Omer Balva, 22, was among the 360,000 reservists Israel had mobilized. He was near Israel’s northern border when his unit was struck by anti-tank missile fire, the Israeli military said.

An Israeli military reservist who was raised in Maryland was killed on Friday when anti-tank missile fire struck his unit near Israel’s northern border with Lebanon, the Israeli military said.
Omer Balva, 22, was among the 360,000 reservists that the Israeli government had mobilized in an immense increase in its military forces ahead of an expected ground invasion of Gaza.
Mr. Balva was a staff sergeant in the 9203rd battalion of the Alexandroni Brigade, according to the Israel Defense Forces.
He moved to Israel after graduating from high school in Rockville, Md., in 2019 and was a student at Reichman University in Herzliya, Israel, where he was studying for a degree in business administration and economics.

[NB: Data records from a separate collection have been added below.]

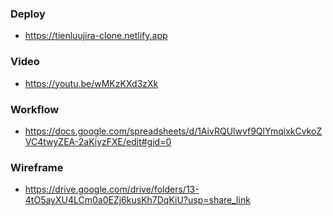 ### Deploy
  - https://tienluujira-clone.netlify.app
### Video
  - https://youtu.be/wMKzKXd3zXk
### Workflow
  - https://docs.google.com/spreadsheets/d/1AivRQUlwvf9QlYmqixkCvkoZVC4twyZEA-2aKiyzFXE/edit#gid=0
### Wireframe
 - https://drive.google.com/drive/folders/13-4tO5ayXU4LCm0a0EZj6kusKh7DqKiU?usp=share_link
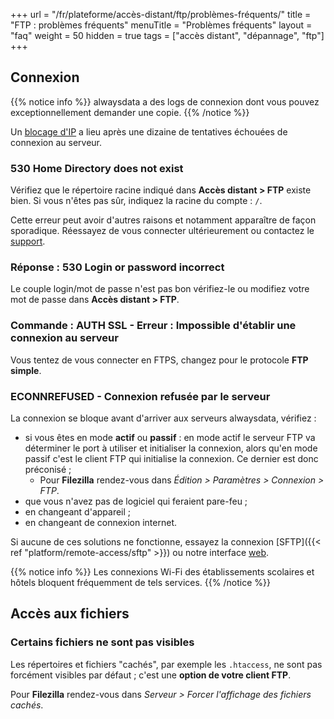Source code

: +++
url = "/fr/plateforme/accès-distant/ftp/problèmes-fréquents/"
title = "FTP : problèmes fréquents"
menuTitle = "Problèmes fréquents"
layout = "faq"
weight = 50
hidden = true
tags = ["accès distant", "dépannage", "ftp"]
+++

## Connexion

{{% notice info %}}
alwaysdata a des logs de connexion dont vous pouvez exceptionnellement demander une copie.
{{% /notice %}}

Un [blocage d'IP]() a lieu après une dizaine de tentatives échouées de connexion au serveur.

### 530 Home Directory does not exist
Vérifiez que le répertoire racine indiqué dans **Accès distant > FTP** existe bien. Si vous n'êtes pas sûr, indiquez la racine du compte : `/`.

Cette erreur peut avoir d'autres raisons et notamment apparaître de façon sporadique. Réessayez de vous connecter ultérieurement ou contactez le [support](https://admin.alwaysdata.com/support/add).

### Réponse : 530 Login or password incorrect
Le couple login/mot de passe n'est pas bon vérifiez-le ou modifiez votre mot de passe dans **Accès distant > FTP**.

### Commande : AUTH SSL - Erreur : Impossible d'établir une connexion au serveur
Vous tentez de vous connecter en FTPS, changez pour le protocole **FTP simple**.

### ECONNREFUSED - Connexion refusée par le serveur
La connexion se bloque avant d'arriver aux serveurs alwaysdata, vérifiez :

- si vous êtes en mode **actif** ou **passif** : en mode actif le serveur FTP va déterminer le port à utiliser et initialiser la connexion, alors qu'en mode passif c'est le client FTP qui initialise la connexion. Ce dernier est donc préconisé ;
    - Pour **Filezilla** rendez-vous dans _Édition > Paramètres > Connexion > FTP_.
- que vous n'avez pas de logiciel qui feraient pare-feu ;
- en changeant d'appareil ;
- en changeant de connexion internet.

Si aucune de ces solutions ne fonctionne, essayez la connexion [SFTP]({{< ref "platform/remote-access/sftp" >}}) ou notre interface [web](https://net2ftp.alwaysdata.com).

{{% notice info %}}
Les connexions Wi-Fi des établissements scolaires et hôtels bloquent fréquemment de tels services.
{{% /notice %}}

## Accès aux fichiers
### Certains fichiers ne sont pas visibles
Les répertoires et fichiers "cachés", par exemple les `.htaccess`, ne sont pas forcément visibles par défaut ; c'est une **option de votre client FTP**.

Pour **Filezilla** rendez-vous dans _Serveur > Forcer l'affichage des fichiers cachés_.

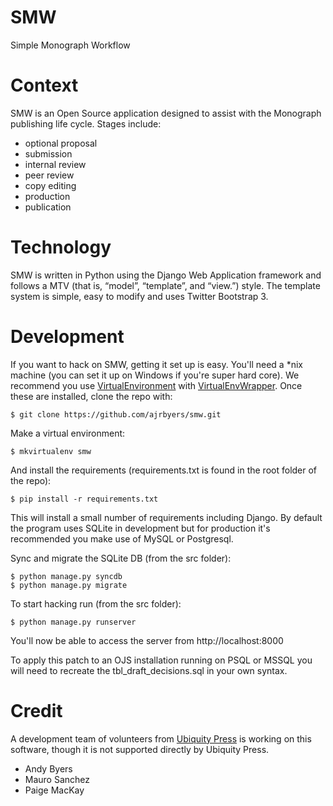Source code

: # SMW
Simple Monograph Workflow

# Context
SMW is an Open Source application designed to assist with the Monograph publishing life cycle. Stages include:

- optional proposal
- submission
- internal review
- peer review
- copy editing
- production
- publication

# Technology
SMW is written in Python using the Django Web Application framework and follows a MTV (that is, “model”, “template”, and “view.”) style. The template system is simple, easy to modify and uses Twitter Bootstrap 3.

# Development
If you want to hack on SMW, getting it set up is easy. You'll need a *nix machine (you can set it up on Windows if you're super hard core). We recommend you use [VirtualEnvironment](https://virtualenv.pypa.io/en/latest/) with [VirtualEnvWrapper](https://virtualenvwrapper.readthedocs.org/en/latest/). Once these are installed, clone the repo with:

	$ git clone https://github.com/ajrbyers/smw.git 

Make a virtual environment:

	$ mkvirtualenv smw

And install the requirements (requirements.txt is found in the root folder of the repo):

	$ pip install -r requirements.txt

This will install a small number of requirements including Django. By default the program uses SQLite in development but for production it's recommended you make use of MySQL or Postgresql.

Sync and migrate the SQLite DB (from the src folder):

	$ python manage.py syncdb
	$ python manage.py migrate

To start hacking run (from the src folder):
	
	$ python manage.py runserver

You'll now be able to access the server from http://localhost:8000

To apply this patch to an OJS installation running on PSQL or MSSQL you will need to recreate the tbl_draft_decisions.sql in your own syntax.

# Credit
A development team of volunteers from [Ubiquity Press](http://ubiquitypress.com/) is working on this software, though it is not supported directly by Ubiquity Press.

- Andy Byers
- Mauro Sanchez
- Paige MacKay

Ethan Missner, a close friend of Mr. Balva’s since childhood, said that the two had talked “almost daily” for their entire lives, except when Mr. Balva was training with the Israeli military.
“Since we were 6 years old, I’ve spent, you know, endless time with him,” he said.

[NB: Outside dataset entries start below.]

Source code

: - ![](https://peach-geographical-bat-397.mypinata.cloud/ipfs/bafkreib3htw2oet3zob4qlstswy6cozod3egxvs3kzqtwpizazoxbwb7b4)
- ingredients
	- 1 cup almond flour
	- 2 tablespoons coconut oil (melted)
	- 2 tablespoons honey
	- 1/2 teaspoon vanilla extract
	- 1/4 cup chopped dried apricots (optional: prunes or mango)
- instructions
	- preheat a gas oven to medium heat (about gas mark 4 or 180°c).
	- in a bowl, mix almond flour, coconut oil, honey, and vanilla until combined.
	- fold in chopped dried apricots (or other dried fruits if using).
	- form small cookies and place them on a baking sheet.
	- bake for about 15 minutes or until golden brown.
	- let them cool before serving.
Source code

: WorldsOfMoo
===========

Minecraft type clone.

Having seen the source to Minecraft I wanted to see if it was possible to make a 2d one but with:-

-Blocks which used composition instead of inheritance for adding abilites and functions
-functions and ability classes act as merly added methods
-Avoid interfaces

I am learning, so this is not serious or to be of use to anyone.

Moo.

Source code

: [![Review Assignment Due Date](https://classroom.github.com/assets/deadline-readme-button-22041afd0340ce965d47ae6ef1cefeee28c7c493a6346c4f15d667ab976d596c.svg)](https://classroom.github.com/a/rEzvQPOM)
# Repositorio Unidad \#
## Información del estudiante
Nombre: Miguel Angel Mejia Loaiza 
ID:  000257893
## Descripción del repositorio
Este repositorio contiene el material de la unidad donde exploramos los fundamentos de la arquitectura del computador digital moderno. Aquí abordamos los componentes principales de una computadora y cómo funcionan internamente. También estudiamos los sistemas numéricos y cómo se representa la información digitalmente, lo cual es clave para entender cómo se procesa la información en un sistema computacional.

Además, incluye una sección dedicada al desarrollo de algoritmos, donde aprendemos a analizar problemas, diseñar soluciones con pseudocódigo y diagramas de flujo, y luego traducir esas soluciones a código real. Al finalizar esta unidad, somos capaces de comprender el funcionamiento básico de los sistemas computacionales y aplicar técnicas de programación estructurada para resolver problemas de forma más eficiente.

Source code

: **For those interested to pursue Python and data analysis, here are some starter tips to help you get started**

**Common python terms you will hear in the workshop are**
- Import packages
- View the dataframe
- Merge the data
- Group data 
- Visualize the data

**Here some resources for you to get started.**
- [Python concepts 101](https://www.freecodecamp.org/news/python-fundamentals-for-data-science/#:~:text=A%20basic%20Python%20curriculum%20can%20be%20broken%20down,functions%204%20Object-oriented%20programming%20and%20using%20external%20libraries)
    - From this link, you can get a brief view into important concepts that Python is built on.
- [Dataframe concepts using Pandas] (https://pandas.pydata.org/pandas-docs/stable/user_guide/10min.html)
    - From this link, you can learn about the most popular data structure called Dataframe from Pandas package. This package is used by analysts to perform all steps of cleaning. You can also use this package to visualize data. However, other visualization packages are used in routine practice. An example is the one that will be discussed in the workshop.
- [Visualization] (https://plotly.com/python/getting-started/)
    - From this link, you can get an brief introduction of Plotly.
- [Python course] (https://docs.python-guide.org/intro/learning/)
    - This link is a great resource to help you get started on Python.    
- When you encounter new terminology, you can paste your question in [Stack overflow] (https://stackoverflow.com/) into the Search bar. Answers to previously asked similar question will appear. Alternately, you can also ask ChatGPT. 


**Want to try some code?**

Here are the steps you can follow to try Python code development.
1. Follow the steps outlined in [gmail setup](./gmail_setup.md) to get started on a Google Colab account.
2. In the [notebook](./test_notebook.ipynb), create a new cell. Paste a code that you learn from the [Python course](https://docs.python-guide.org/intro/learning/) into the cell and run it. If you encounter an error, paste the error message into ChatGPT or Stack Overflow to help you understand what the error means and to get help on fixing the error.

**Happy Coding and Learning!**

“I truthfully don’t know a single person that’s ever fought with Omer,” Mr. Missner added. “And I think that that’s a superpower Omer had, that he can know and be close to so many people and he was just only sweet.”
Mr. Balva was on vacation in the United States when he was called up to fight in Israel, Mr. Missner said. He said that Mr. Balva had been traveling with his girlfriend of four years, whom he had planned to propose to soon.
Image
Before Mr. Balva left for Israel about a week ago, he stopped in Maryland and spent some time with Mr. Missner, who said that his friend’s top concern was making sure his loved ones were not too worried. Mr. Balva’s parents were already in Israel when he arrived and he spent two days with them before he was sent to a military base, Mr. Missner said.

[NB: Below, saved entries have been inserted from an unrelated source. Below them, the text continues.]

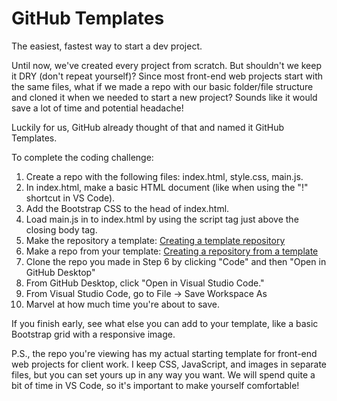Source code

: # GitHub Templates
The easiest, fastest way to start a dev project.

Until now, we've created every project from scratch.  But shouldn't we keep it DRY (don't repeat yourself)?
Since most front-end web projects start with the same files, what if we made a repo with our basic folder/file structure and cloned it when we needed to start a new project?  Sounds like it would save a lot of time and potential headache!

Luckily for us, GitHub already thought of that and named it GitHub Templates.

To complete the coding challenge:
1. Create a repo with the following files: index.html, style.css, main.js.
2. In index.html, make a basic HTML document (like when using the "!" shortcut in VS Code).
3. Add the Bootstrap CSS to the head of index.html.
4. Load main.js in to index.html by using the script tag just above the closing body tag.
5. Make the repository a template: [Creating a template repository](https://docs.github.com/en/free-pro-team@latest/github/creating-cloning-and-archiving-repositories/creating-a-template-repository)
6. Make a repo from your template: [Creating a repository from a template](https://docs.github.com/en/free-pro-team@latest/github/creating-cloning-and-archiving-repositories/creating-a-repository-from-a-template)
7. Clone the repo you made in Step 6 by clicking "Code" and then "Open in GitHub Desktop"
8. From GitHub Desktop, click "Open in Visual Studio Code."
9. From Visual Studio Code, go to File -> Save Workspace As
10. Marvel at how much time you're about to save.

If you finish early, see what else you can add to your template, like a basic Bootstrap grid with a responsive image.

P.S., the repo you're viewing has my actual starting template for front-end web projects for client work.  I keep CSS, JavaScript, and images in separate files, but you can set yours up in any way you want.  We will spend quite a bit of time in VS Code, so it's important to make yourself comfortable!
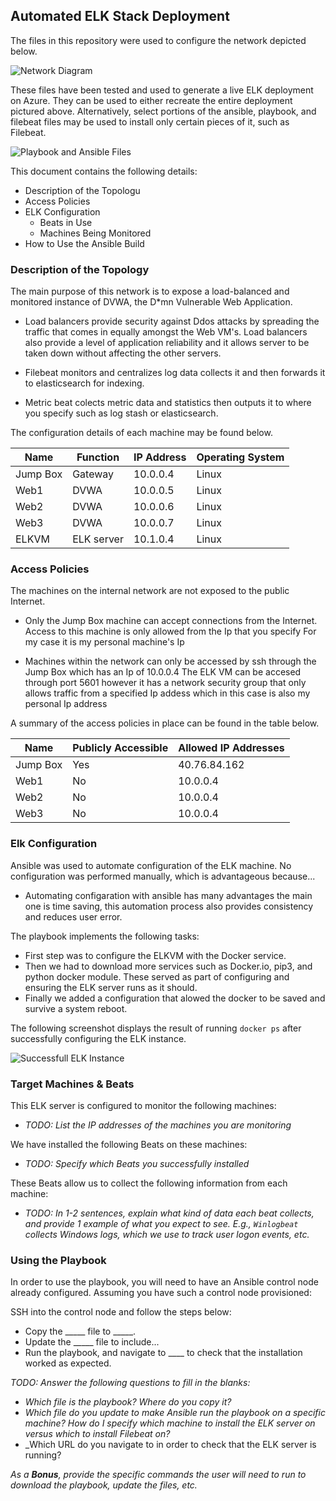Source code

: ## Automated ELK Stack Deployment

The files in this repository were used to configure the network depicted below.

![Network Diagram](https://raw.githubusercontent.com/Youssefnjah/Cybersecurity-Work/main/Capture.PNG)

These files have been tested and used to generate a live ELK deployment on Azure. They can be used to either recreate the entire deployment pictured above. Alternatively, select portions of the ansible, playbook, and filebeat files may be used to install only certain pieces of it, such as Filebeat.

![Playbook and Ansible Files](https://github.com/Youssefnjah/Cybersecurity-Work/tree/main/ansible)

This document contains the following details:
- Description of the Topologu
- Access Policies
- ELK Configuration
  - Beats in Use
  - Machines Being Monitored
- How to Use the Ansible Build


### Description of the Topology

The main purpose of this network is to expose a load-balanced and monitored instance of DVWA, the D*mn Vulnerable Web Application.

- Load balancers provide security against Ddos attacks by spreading the traffic that comes in equally amongst the Web VM's. Load balancers also provide a level of application reliability and it allows server to be taken down without affecting the other servers.


- Filebeat monitors and centralizes log data collects it and then forwards it to elasticsearch for indexing.
- Metric beat colects metric data and statistics then outputs it to where you specify such as log stash or elasticsearch.

The configuration details of each machine may be found below.

| Name     | Function | IP Address | Operating System |
|----------|----------|------------|------------------|
| Jump Box | Gateway  | 10.0.0.4   | Linux            |
| Web1     | DVWA     | 10.0.0.5   | Linux                |
| Web2     | DVWA     | 10.0.0.6   | Linux                 |
| Web3     | DVWA     | 10.0.0.7   | Linux                 |
| ELKVM    | ELK server | 10.1.0.4   | Linux                  |

### Access Policies

The machines on the internal network are not exposed to the public Internet. 

- Only the Jump Box machine can accept connections from the Internet. Access to this machine is only allowed from the Ip that you specify For my case it is my personal machine's Ip

- Machines within the network can only be accessed by ssh through the Jump Box which has an Ip of 10.0.0.4 The ELK VM can be accesed through port 5601 however it has a network security group that only allows traffic from a specified Ip addess which in this case is also my personal Ip address


A summary of the access policies in place can be found in the table below.

| Name     | Publicly Accessible | Allowed IP Addresses |
|----------|---------------------|----------------------|
| Jump Box | Yes                 | 40.76.84.162         |
| Web1     | No                  | 10.0.0.4             |
| Web2     | No                  | 10.0.0.4             |
| Web3     | No                  | 10.0.0.4             |

### Elk Configuration

Ansible was used to automate configuration of the ELK machine. No configuration was performed manually, which is advantageous because...
- Automating configaration with ansible has many advantages the main one is time saving, this automation process also provides consistency and reduces user error.

The playbook implements the following tasks:
- First step was to configure the ELKVM with the Docker service.
- Then we had to download more services such as Docker.io, pip3, and python docker module. These served as part of configuring and ensuring the ELK server runs as it should. 
- Finally we added a configuration that alowed the docker to be saved and survive a system reboot.

The following screenshot displays the result of running `docker ps` after successfully configuring the ELK instance.

![Successfull ELK Instance](https://github.com/Youssefnjah/Cybersecurity-Work/blob/main/PScommand.PNG)

### Target Machines & Beats
This ELK server is configured to monitor the following machines:
- _TODO: List the IP addresses of the machines you are monitoring_

We have installed the following Beats on these machines:
- _TODO: Specify which Beats you successfully installed_

These Beats allow us to collect the following information from each machine:
- _TODO: In 1-2 sentences, explain what kind of data each beat collects, and provide 1 example of what you expect to see. E.g., `Winlogbeat` collects Windows logs, which we use to track user logon events, etc._

### Using the Playbook
In order to use the playbook, you will need to have an Ansible control node already configured. Assuming you have such a control node provisioned: 

SSH into the control node and follow the steps below:
- Copy the _____ file to _____.
- Update the _____ file to include...
- Run the playbook, and navigate to ____ to check that the installation worked as expected.

_TODO: Answer the following questions to fill in the blanks:_
- _Which file is the playbook? Where do you copy it?_
- _Which file do you update to make Ansible run the playbook on a specific machine? How do I specify which machine to install the ELK server on versus which to install Filebeat on?_
- _Which URL do you navigate to in order to check that the ELK server is running?

_As a **Bonus**, provide the specific commands the user will need to run to download the playbook, update the files, etc._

“He died fighting for the people that he loved and a country that he loved,” Mr. Missner said.
On Sunday, Mr. Missner and his family watched a livestream of Mr. Balva’s funeral in Israel. Thousands of people attended, he said, and the speakers included Mr. Balva’s parents, his three siblings and his girlfriend.
Mr. Balva graduated from the Charles E. Smith Jewish Day School in Rockville, outside Washington, in 2019. The school said in a statement on Instagram that Mr. Balva was “an unabashed advocate for the State of Israel.”
In a 2018 school presentation, Mr. Balva described his family’s long history with Israel and said that his parents had moved to the United States in 1996 for business reasons. He wrote in the presentation that he hoped to move to Israel as an adult and to raise his children there.
In 2019, the year Mr. Balva left for Israel and began his compulsory military service, he wrote a letter to Mr. Missner. “I want you to know,” he wrote, “that every time I’m sad I go to this one thought of me and you at 24 or 25 with our families on vacation, the thought of us with wives and children we love and are able to support always brings a smile to my face.”
Since Hamas gunmen surged into Israel in a meticulously organized attack on Oct. 7, more than 1,400 Israelis have been killed, most in the initial attack, and more than 200 have been kidnapped.
The death toll in Gaza from Israel’s retaliatory bombing campaign has risen to at least 4,385, and there have been more than 13,500 injuries, according to the Hamas-run Ministry of Health in Gaza. More than 60 percent of those killed in the Gaza Strip are women and children, the United Nations said Saturday, citing figures from the Hamas-run Gaza health ministry.